Dual-functional inorganic CuSCN for efficient hole extraction and moisture sealing of MAPbI3 perovskite solar cells

Abstract

Most high-performing organic–inorganic hybrid perovskite solar cells (PSCs) are fabricated using expensive organic hole-transporting materials (HTMs). The poor moisture- and thermal-stability of organic HTMs are significant factors contributing to the degradation of PSCs. Inorganic HTMs are promising cost-effective alternatives to achieve high efficiencies with enhanced stability. Here, we report PSC devices fabricated using a MAPbI₃ perovskite film made by a one-step solution process and coated with inorganic CuSCN (PSC-CuSCN) and organic spiro-OMeTAD (PSC-spiro) HTMs in an n–i–p device configuration. This device performance is compared with that of the HTM-free (PSC-HTM-free) devices. The as-prepared devices were stored under dark ambient conditions (25 ± 3 °C and 50 ± 10% RH) for 1500 h, and their structural and morphological changes were investigated. The PSC-HTM-free and PSC-spiro devices showed a significant conversion of MAPbI₃ to PbI₂ phase. In contrast, MAPbI₃ retained its perovskite structure in the PSC-CuSCN device and exhibited better photovoltaic performance for more than two months. Fresh PSC-spiro and PSC-CuSCN devices showed similar power conversion efficiencies (PCEs) of around 10%, while the PSC-HTM-free device showed a PCE of 6.1%. To compare the impact of atmospheric conditions on the stability of the device, they were stored under dark ambient conditions, and their performance was recorded for 1500 h.

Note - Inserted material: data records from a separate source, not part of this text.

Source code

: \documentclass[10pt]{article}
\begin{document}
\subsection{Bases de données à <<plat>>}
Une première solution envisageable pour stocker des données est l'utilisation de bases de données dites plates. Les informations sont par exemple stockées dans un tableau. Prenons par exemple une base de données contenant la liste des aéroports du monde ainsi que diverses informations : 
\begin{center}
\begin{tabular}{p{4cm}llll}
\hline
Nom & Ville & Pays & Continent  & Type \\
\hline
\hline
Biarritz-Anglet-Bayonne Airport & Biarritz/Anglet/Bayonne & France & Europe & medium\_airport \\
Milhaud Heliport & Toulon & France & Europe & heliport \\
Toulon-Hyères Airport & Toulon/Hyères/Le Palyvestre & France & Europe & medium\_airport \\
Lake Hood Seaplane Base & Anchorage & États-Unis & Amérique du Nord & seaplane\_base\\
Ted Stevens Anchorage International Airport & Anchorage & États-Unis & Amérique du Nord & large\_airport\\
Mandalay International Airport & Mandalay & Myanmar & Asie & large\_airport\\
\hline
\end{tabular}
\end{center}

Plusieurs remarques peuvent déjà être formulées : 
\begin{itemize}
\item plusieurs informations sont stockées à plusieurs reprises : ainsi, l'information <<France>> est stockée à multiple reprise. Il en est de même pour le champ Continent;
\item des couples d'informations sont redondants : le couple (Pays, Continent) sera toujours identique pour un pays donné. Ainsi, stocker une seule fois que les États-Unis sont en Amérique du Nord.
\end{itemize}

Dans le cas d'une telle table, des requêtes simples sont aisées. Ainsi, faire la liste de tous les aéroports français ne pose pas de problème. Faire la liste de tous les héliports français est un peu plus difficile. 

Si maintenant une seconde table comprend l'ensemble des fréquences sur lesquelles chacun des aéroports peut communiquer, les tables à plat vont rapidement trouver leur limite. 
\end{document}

PSC-CuSCN retained nearly 70% of its initial PCE for more than 1500 h, whereas both the PSC-HTM-free and PSC-spiro devices exhibited similar performance degradation and retained only 30% of their initial PCE. The moisture resistance of the CuSCN film is understood from the high water contact angle (100°) between the film and the water droplets. We demonstrate that the inherent stability and the absence of dopants in the inorganic CuSCN HTM decelerate the degradation compared to its organic counterparts.